▸ **AVAILABLE RECORDS**:
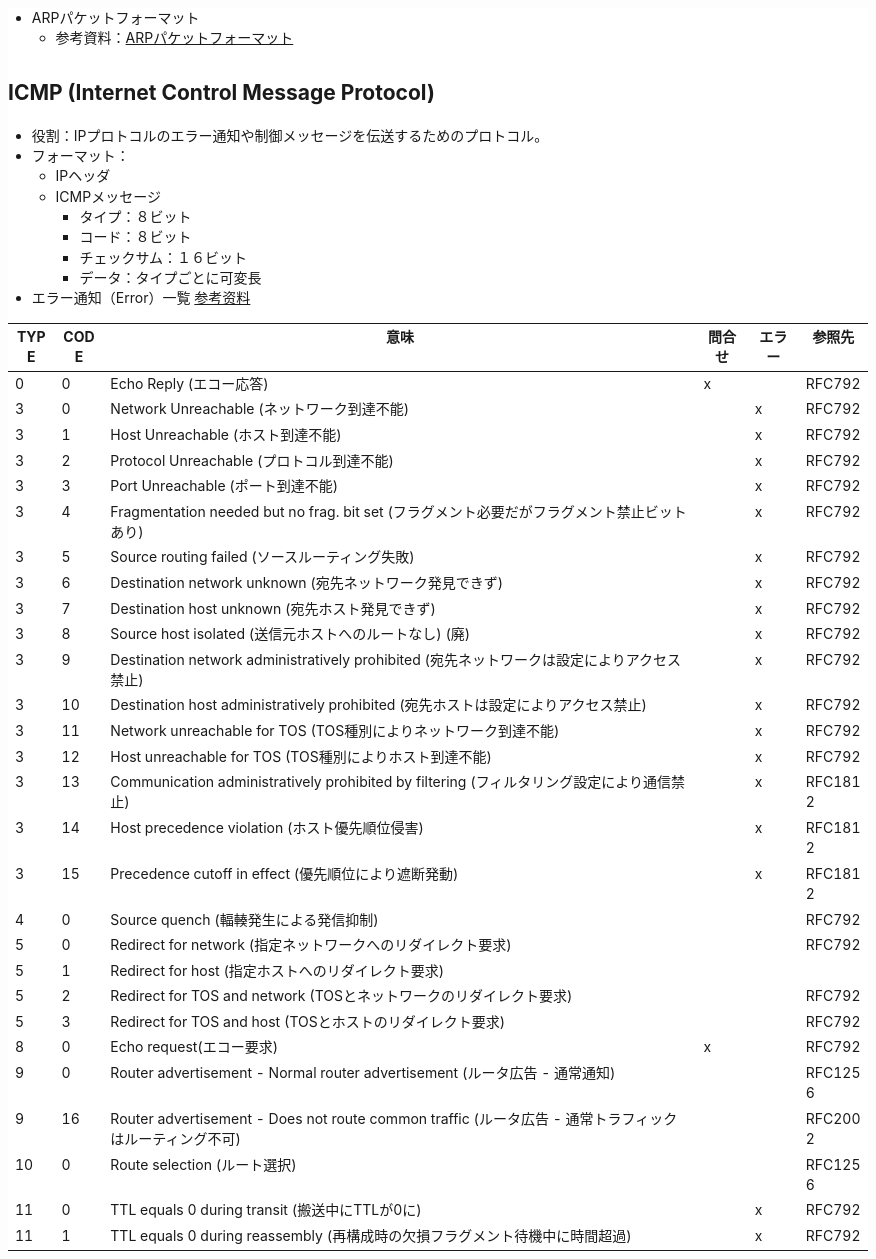 - ARPパケットフォーマット
  - 参考資料：[ARPパケットフォーマット](http://www.n-study.com/network/arpheader.htm)

## ICMP (Internet Control Message Protocol)
- 役割：IPプロトコルのエラー通知や制御メッセージを伝送するためのプロトコル。
- フォーマット：
  - IPヘッダ
  - ICMPメッセージ
    - タイプ：８ビット
    - コード：８ビット
    - チェックサム：１６ビット
    - データ：タイプごとに可変長
- エラー通知（Error）一覧 [参考资料](http://www.asahi-net.or.jp/~aa4t-nngk/ipttut/output/icmptypes.html)

| TYPE  | CODE | 意味                                                                                                     | 問合せ | エラー | 参照先        |
|-------|------|----------------------------------------------------------------------------------------------------------|--------|--------|---------------|
| 0     | 0    | Echo Reply (エコー応答)                                                                                  | x      | 　     | RFC792        |
| 3     | 0    | Network   Unreachable (ネットワーク到達不能)                                                             | 　     | x      | RFC792        |
| 3     | 1    | Host Unreachable   (ホスト到達不能)                                                                      | 　     | x      | RFC792        |
| 3     | 2    | Protocol   Unreachable (プロトコル到達不能)                                                              | 　     | x      | RFC792        |
| 3     | 3    | Port Unreachable   (ポート到達不能)                                                                      | 　     | x      | RFC792        |
| 3     | 4    | Fragmentation   needed but no frag. bit set (フラグメント必要だがフラグメント禁止ビットあり)             | 　     | x      | RFC792        |
| 3     | 5    | Source routing   failed (ソースルーティング失敗)                                                         | 　     | x      | RFC792        |
| 3     | 6    | Destination   network unknown (宛先ネットワーク発見できず)                                               | 　     | x      | RFC792        |
| 3     | 7    | Destination host   unknown (宛先ホスト発見できず)                                                        | 　     | x      | RFC792        |
| 3     | 8    | Source host   isolated (送信元ホストへのルートなし) (廃)                                                 | 　     | x      | RFC792        |
| 3     | 9    | Destination   network administratively prohibited (宛先ネットワークは設定によりアクセス禁止)             | 　     | x      | RFC792        |
| 3     | 10   | Destination host   administratively prohibited (宛先ホストは設定によりアクセス禁止)                      | 　     | x      | RFC792        |
| 3     | 11   | Network   unreachable for TOS (TOS種別によりネットワーク到達不能)                                        | 　     | x      | RFC792        |
| 3     | 12   | Host unreachable   for TOS (TOS種別によりホスト到達不能)                                                 | 　     | x      | RFC792        |
| 3     | 13   | Communication   administratively prohibited by filtering (フィルタリング設定により通信禁止)              | 　     | x      | RFC1812       |
| 3     | 14   | Host precedence   violation (ホスト優先順位侵害)                                                         | 　     | x      | RFC1812       |
| 3     | 15   | Precedence cutoff   in effect (優先順位により遮断発動)                                                   | 　     | x      | RFC1812       |
| 4     | 0    | Source quench (輻輳発生による発信抑制)                                                                   | 　     | 　     | RFC792        |
| 5     | 0    | Redirect for   network (指定ネットワークへのリダイレクト要求)                                            | 　     | 　     | RFC792        |
| 5     | 1    | Redirect for host   (指定ホストへのリダイレクト要求)                                                     | 　     | 　     | 　            |
| 5     | 2    | Redirect for TOS   and network (TOSとネットワークのリダイレクト要求)                                     | 　     | 　     | RFC792        |
| 5     | 3    | Redirect for TOS   and host (TOSとホストのリダイレクト要求)                                              | 　     | 　     | RFC792        |
| 8     | 0    | Echo request(エコー要求)                                                                                 | x      | 　     | RFC792        |
| 9     | 0    | Router   advertisement - Normal router advertisement (ルータ広告 - 通常通知)                             | 　     | 　     | RFC1256       |
| 9     | 16   | Router   advertisement - Does not route common traffic (ルータ広告 - 通常トラフィックはルーティング不可) | 　     | 　     | RFC2002       |
| 10    | 0    | Route selection (ルート選択)                                                                             | 　     | 　     | RFC1256       |
| 11    | 0    | TTL equals 0   during transit (搬送中にTTLが0に)                                                         | 　     | x      | RFC792        |
| 11    | 1    | TTL equals 0   during reassembly (再構成時の欠損フラグメント待機中に時間超過)                            | 　     | x      | RFC792        |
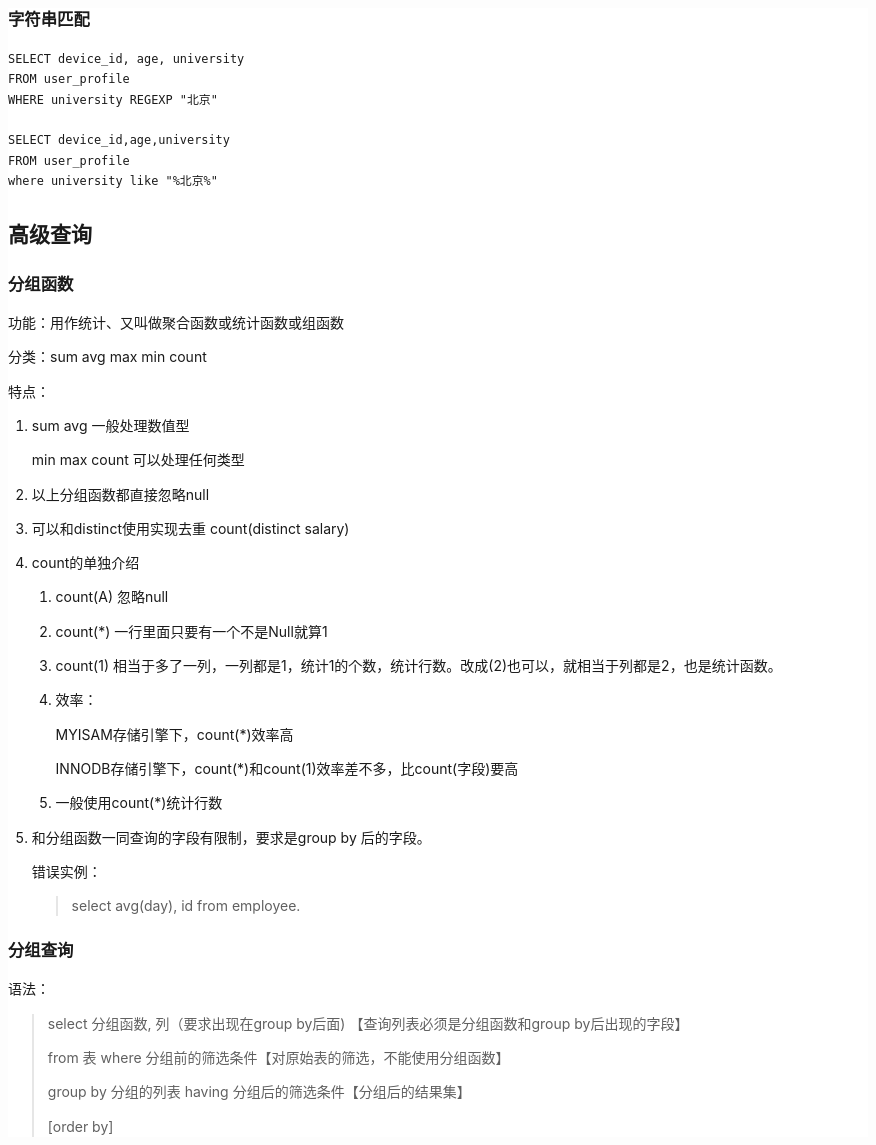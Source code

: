 ### 字符串匹配

```mysql
SELECT device_id, age, university
FROM user_profile
WHERE university REGEXP "北京"

SELECT device_id,age,university
FROM user_profile
where university like "%北京%"
```

## 高级查询

### 分组函数

功能：用作统计、又叫做聚合函数或统计函数或组函数

分类：sum  avg max min count

特点：

1. sum avg 一般处理数值型

   min max count 可以处理任何类型

2. 以上分组函数都直接忽略null

3. 可以和distinct使用实现去重 count(distinct salary)

4. count的单独介绍

   1. count(A) 忽略null

   2. count(*) 一行里面只要有一个不是Null就算1

   3. count(1) 相当于多了一列，一列都是1，统计1的个数，统计行数。改成(2)也可以，就相当于列都是2，也是统计函数。

   4. 效率：

      MYISAM存储引擎下，count(*)效率高

      INNODB存储引擎下，count(*)和count(1)效率差不多，比count(字段)要高

   5. 一般使用count(*)统计行数

5. 和分组函数一同查询的字段有限制，要求是group by 后的字段。

   错误实例：

   > select avg(day), id from employee.

### 分组查询

语法：

> select 分组函数, 列（要求出现在group by后面) 【查询列表必须是分组函数和group by后出现的字段】
>
> from 表 where 分组前的筛选条件【对原始表的筛选，不能使用分组函数】
>
> group by 分组的列表 having 分组后的筛选条件【分组后的结果集】
>
> [order by]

▸ **WHAT IS EXPECTED**:
When a line above contains the string "administratively", copy that line.

▸ **SOLUTION BELOW**:
| 3     | 9    | Destination   network administratively prohibited (宛先ネットワークは設定によりアクセス禁止)             | 　     | x      | RFC792        |
| 3     | 10   | Destination host   administratively prohibited (宛先ホストは設定によりアクセス禁止)                      | 　     | x      | RFC792        |
| 3     | 13   | Communication   administratively prohibited by filtering (フィルタリング設定により通信禁止)              | 　     | x      | RFC1812       |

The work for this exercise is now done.